Como dito, isso vai ter conseqüências. Não sem motivo, o Estado hondurenho já vem prometendo, em prazo certo, descredenciar a Missão Diplomática brasileira de seu território. Isso implica em ruptura de relações internacionais e as conseqüências dela decorrentes. Se vai levar a cabo essa promessa por razões de conjuntura, essa é uma outra história. Todavia, dispõe de suporte legal para tanto, ainda que os discursos ideológicos do momento possam estar em conflito e confundam, por isso mesmo, a melhor inteligência sobre o acontecimento versado neste artigo.

O Estado brasileiro, ao guarnecer, em sua Missão Diplomática, um nacional do Estado acreditado sem conceder-lhe tutela de Direito Internacional de qualquer natureza, ex-officio ou mediante pedido de proteção regulamentar (asilo político), viola de forma ostensiva o artigo 41, ítens 1 e 3, da Convenção de Viena para as Relações Diplomáticas (1961 – recepcionada no Brasil pelo Decreto nº 56.435, de 08/06/65), a saber:

Artigo 41
1. Sem prejuízo de seus privilégios e imunidades, todas as pessoas que gozem desses privilégios e imunidades deverão respeitar as leis e os regulamentos do Estado acreditado. Tem também o dever de não se imiscuírem nos assuntos internos do referido Estado.

3. Os locais da Missão não devem ser utilizados de maneira incompatível com as funções da Missão, tais como são enunciadas na presente Convenção, em outras normas de direito internacional geral ou em acordos especiais em vigor entre o Estado acreditante e o Estado acreditado.

Com efeito, nenhum Estado-parte de Tratado ou Convenção internacional pode estar em desacordo com o que subscreveram nessa condição. Sentido inverso é denúncia do Pacto e implica imediata exclusão de seu contexto normativo.

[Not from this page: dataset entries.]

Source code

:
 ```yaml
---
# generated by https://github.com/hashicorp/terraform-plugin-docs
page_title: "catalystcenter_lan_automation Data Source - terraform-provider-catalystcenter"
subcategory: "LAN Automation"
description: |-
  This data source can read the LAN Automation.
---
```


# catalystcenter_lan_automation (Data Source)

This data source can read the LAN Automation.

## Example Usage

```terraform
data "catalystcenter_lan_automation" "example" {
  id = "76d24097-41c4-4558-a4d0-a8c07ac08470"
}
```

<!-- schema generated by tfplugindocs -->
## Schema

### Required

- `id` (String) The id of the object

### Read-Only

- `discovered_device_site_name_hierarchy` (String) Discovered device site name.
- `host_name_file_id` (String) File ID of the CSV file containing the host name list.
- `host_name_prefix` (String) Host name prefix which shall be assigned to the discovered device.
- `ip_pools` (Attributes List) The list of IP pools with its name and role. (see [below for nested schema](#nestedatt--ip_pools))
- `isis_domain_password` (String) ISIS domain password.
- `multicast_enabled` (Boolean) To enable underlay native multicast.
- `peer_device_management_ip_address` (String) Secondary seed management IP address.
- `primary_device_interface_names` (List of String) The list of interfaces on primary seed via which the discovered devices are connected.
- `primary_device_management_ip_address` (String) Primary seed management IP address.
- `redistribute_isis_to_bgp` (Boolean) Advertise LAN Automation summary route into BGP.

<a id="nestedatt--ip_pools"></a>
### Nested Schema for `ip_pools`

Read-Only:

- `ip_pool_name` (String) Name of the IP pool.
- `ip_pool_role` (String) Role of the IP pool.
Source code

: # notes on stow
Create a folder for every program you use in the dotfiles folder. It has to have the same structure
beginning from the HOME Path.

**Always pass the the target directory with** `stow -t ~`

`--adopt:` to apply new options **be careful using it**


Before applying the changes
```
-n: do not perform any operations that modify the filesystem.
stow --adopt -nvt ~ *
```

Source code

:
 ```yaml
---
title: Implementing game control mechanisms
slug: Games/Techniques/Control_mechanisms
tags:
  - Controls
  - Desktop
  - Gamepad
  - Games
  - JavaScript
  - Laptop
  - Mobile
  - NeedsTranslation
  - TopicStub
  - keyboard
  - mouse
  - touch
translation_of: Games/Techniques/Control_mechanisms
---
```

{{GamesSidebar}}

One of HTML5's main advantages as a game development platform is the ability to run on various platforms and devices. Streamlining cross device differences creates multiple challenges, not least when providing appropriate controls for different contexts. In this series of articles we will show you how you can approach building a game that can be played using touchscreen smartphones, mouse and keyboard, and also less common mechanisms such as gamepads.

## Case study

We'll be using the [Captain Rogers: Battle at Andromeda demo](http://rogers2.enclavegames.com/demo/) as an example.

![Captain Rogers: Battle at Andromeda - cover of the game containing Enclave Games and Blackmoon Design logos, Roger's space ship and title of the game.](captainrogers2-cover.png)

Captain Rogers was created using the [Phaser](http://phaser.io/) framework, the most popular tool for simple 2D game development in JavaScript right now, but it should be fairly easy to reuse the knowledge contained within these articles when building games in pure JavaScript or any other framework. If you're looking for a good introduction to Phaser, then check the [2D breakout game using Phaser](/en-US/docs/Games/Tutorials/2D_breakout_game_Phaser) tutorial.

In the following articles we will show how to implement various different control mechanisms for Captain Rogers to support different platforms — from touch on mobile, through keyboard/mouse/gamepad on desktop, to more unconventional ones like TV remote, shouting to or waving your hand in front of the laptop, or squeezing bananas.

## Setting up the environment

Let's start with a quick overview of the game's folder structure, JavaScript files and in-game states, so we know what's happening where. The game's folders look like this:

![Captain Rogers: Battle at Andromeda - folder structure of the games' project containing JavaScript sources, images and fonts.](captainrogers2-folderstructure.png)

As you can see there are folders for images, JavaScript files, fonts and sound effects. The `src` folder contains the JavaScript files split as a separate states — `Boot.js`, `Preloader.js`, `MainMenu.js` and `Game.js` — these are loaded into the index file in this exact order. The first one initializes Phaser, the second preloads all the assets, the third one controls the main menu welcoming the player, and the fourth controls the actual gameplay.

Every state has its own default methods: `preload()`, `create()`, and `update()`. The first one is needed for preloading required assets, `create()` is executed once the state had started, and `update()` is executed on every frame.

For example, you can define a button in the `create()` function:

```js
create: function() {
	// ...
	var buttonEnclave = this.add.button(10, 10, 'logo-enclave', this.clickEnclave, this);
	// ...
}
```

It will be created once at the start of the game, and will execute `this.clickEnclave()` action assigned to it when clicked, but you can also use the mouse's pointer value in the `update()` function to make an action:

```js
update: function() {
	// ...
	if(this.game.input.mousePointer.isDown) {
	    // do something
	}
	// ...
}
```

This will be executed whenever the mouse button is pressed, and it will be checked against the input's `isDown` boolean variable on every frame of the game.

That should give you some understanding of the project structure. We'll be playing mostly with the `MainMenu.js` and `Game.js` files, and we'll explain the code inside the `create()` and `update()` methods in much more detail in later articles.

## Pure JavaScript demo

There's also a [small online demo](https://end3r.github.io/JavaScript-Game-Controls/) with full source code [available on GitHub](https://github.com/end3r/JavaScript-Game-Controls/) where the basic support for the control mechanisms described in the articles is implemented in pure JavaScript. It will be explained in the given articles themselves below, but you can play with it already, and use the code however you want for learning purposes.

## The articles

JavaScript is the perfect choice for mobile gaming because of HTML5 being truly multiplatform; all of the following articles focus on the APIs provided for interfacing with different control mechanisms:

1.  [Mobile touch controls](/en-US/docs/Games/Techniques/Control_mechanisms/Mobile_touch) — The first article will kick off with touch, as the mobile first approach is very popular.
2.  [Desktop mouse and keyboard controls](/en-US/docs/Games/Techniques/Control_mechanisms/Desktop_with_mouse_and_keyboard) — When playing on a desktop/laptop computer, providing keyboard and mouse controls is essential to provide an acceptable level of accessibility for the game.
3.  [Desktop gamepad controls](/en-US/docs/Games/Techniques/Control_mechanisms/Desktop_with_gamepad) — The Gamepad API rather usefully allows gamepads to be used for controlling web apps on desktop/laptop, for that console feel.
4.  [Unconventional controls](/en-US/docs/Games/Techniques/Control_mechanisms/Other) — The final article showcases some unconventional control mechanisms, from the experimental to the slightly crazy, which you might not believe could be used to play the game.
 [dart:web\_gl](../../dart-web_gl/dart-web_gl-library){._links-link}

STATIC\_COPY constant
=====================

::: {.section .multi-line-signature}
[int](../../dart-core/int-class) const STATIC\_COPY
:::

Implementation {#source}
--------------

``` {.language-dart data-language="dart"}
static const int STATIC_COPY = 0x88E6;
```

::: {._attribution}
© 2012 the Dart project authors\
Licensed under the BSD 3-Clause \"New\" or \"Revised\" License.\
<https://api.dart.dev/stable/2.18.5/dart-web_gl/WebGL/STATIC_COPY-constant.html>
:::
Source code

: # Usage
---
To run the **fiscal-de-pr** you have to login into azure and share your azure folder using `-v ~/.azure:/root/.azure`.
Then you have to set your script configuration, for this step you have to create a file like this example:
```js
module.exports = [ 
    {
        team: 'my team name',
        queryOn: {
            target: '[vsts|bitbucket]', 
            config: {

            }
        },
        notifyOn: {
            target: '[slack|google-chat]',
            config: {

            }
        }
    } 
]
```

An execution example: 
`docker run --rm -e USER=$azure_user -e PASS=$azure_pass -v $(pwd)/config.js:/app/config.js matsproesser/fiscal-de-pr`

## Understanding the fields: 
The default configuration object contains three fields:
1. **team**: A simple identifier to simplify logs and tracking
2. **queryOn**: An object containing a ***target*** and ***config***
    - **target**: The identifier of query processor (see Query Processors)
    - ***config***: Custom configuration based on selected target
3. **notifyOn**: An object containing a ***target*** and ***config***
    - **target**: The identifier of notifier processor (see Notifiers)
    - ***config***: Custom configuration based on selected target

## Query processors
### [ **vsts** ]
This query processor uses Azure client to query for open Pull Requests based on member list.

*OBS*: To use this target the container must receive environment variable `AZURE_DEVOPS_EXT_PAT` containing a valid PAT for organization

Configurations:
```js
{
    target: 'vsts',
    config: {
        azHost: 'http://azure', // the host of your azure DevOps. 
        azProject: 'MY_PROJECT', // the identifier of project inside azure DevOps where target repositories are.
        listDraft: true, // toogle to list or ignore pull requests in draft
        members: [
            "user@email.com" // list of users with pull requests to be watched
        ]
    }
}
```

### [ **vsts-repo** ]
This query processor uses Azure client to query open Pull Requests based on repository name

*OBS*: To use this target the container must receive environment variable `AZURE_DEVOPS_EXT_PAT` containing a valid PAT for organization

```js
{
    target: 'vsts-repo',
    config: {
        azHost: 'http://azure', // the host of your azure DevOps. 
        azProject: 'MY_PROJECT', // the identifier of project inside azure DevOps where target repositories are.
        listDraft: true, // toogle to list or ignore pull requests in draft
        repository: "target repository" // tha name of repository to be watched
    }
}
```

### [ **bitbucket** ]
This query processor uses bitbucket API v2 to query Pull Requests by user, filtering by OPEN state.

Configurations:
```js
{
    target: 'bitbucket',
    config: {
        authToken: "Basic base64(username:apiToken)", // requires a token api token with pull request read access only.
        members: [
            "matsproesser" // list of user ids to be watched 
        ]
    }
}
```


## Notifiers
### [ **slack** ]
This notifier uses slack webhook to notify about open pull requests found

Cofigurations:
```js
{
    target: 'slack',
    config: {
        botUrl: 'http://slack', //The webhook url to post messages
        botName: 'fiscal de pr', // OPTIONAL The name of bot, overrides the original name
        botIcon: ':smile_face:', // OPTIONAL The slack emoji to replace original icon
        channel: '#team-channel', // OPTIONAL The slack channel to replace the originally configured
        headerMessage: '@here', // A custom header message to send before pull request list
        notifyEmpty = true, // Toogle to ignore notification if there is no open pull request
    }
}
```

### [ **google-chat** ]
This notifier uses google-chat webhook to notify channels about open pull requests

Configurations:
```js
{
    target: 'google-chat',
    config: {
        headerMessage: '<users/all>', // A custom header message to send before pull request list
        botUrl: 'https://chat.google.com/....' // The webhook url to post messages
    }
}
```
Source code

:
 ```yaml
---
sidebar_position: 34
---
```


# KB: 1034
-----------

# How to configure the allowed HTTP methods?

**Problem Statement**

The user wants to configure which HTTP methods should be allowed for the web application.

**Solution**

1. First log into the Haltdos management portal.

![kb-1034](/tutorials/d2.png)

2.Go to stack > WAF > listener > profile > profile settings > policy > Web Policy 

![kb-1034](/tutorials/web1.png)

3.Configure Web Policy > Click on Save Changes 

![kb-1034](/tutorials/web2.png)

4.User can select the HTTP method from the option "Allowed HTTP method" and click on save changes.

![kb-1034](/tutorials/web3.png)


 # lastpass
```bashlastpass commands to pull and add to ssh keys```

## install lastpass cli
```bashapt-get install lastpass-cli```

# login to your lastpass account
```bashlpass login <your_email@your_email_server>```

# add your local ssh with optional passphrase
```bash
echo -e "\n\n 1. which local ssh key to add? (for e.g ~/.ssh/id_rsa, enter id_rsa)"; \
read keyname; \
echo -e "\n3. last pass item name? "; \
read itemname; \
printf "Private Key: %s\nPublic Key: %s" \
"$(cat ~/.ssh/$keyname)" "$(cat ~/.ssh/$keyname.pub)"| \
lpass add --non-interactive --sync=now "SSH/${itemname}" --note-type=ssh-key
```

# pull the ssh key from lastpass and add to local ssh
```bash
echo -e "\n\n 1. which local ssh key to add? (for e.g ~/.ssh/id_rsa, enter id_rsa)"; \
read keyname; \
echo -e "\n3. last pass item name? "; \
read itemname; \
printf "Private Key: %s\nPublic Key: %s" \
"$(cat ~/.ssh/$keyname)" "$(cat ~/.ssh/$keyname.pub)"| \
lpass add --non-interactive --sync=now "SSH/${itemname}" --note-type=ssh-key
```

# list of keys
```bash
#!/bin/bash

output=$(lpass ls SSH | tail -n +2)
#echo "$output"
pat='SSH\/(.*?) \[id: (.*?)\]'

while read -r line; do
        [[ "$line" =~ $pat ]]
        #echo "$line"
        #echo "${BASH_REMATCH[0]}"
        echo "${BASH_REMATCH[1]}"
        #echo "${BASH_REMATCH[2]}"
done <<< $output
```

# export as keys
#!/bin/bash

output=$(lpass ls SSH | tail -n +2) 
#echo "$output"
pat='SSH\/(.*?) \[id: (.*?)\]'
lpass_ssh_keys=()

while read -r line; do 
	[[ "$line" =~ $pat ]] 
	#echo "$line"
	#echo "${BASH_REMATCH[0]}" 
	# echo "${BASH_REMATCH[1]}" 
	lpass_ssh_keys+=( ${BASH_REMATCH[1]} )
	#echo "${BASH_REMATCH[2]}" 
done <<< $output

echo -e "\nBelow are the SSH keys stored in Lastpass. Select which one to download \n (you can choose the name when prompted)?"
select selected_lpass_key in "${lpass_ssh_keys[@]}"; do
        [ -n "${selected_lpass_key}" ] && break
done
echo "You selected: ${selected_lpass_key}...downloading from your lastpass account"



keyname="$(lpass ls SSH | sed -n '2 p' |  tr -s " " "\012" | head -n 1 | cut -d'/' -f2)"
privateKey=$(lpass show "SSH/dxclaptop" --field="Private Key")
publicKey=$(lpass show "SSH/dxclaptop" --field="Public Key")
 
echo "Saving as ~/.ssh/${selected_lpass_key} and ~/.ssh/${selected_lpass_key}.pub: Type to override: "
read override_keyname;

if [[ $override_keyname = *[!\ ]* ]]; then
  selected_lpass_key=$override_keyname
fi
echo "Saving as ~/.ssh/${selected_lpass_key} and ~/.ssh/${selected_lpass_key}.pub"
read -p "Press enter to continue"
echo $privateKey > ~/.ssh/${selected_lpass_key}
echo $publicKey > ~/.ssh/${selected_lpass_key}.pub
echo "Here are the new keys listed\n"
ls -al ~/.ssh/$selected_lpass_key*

Ao fim, uma Missão Diplomática não pode agasalhar, pela CVRD, atividade diversa daquelas para as quais restou acreditada em território estrangeiro.

A resposta, ao que parece, veio mais rapidamente do que se imaginava: Honduras acaba de ameaçar o Brasil de retirar-lhe o status diplomático de sua missão ultraterritorial, embora isso não pareça que vá consolidar-se, sobretudo depois da visita que parlamentares brasileiros fizeram, em missão pacificadora, a Honduras. Confira-se no portal Uol.

Tecnicamente, porém, sabe-se o que isso pode significar, além da quebra das relações diplomáticas até então firmadas entre os dois países-partes: imediata invasão do prédio em que o ex-presidente Zelaya se encontra, sua prisão, julgamento e condenação exemplares, e a completa desmoralização do Brasil diante do Concerto das Nações. Não haverá invasão de marines norteamericanos e nem o Brasil vai fazer coisa alguma, além de espernear pela dicção de nosso popularíssimo presidente.

Nem o Chavez foi capaz de se meter numa trapalhada dessa magnitude, por isso que desastrosa.

Oxalá estas idéias não cheguem a se materializar em seu paroxismo, e que o imbróglio versado no texto possa encontrar um final feliz para todos, mas está difícil. Honduras acaba de propor uma queixa formal contra o Brasil no Tribunal Internacional de Haia, justamente por ingerência deste nos negócios internos daquele. Isso pode não terminar bem para o Brasil.